Ils n’en dirent pas plus, mais ils s’étaient compris; la glace si dure à
rompre était enfin brisée.

. . . . . . . . . . . . . . . . . . . . . . . . . . . . . . . . . . . .

Mme Hurstmonceaux, étincelante de diamants, un collier de perles de six
rangs au cou, trônait dans sa loge; il y avait de la Royauté dans la
salle, et à cause du ténor aimé l’assemblée était des plus brillantes.
Sylvaine, habillée d’une robe de gaze noire, en émergeait tel un beau
lis voilé de crêpe; elle s’était coiffée elle-même, comme de coutume;
une simplicité élégante la différenciait de la plupart des femmes
présentes, parées à outrance. Il y avait dans l’arrangement de sa
chevelure, dans sa tournure, dans son attitude, la marque de son origine
française: elle était autre et elle le sentait.

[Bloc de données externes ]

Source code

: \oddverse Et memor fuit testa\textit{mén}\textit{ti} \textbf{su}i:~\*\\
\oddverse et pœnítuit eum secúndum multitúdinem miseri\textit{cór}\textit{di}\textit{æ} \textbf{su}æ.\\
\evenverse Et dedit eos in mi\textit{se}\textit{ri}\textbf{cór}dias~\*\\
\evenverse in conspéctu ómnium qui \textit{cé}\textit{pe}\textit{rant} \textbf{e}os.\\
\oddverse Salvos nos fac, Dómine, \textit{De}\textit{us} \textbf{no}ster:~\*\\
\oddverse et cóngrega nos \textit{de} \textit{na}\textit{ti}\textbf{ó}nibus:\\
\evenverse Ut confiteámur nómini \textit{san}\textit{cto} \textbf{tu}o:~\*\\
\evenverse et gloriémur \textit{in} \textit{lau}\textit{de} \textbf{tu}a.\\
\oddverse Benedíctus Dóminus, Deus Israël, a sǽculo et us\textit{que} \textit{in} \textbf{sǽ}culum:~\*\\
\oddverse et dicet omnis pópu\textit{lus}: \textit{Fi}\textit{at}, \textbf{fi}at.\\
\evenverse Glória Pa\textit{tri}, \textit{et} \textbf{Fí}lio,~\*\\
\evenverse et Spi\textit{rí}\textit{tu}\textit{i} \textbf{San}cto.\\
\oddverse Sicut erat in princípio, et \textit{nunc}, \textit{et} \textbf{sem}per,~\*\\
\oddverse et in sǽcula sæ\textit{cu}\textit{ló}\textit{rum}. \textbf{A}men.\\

Le contraste, entre elle et Mme Hurstmonceaux, était frappant, et les
lorgnettes convergeaient curieusement vers la loge bien connue. Sylvaine
qui, pour la première fois de sa vie, se trouvait le point de mire de
tant de regards, éprouvait une émotion intense qui lui faisait battre le
cœur et pâlissait sa joue. Il lui semblait que quelque chose allait lui
arriver, et lorsque Roméo fit entendre sa voix amoureuse, elle frissonna
comme à la révélation d’un monde nouveau.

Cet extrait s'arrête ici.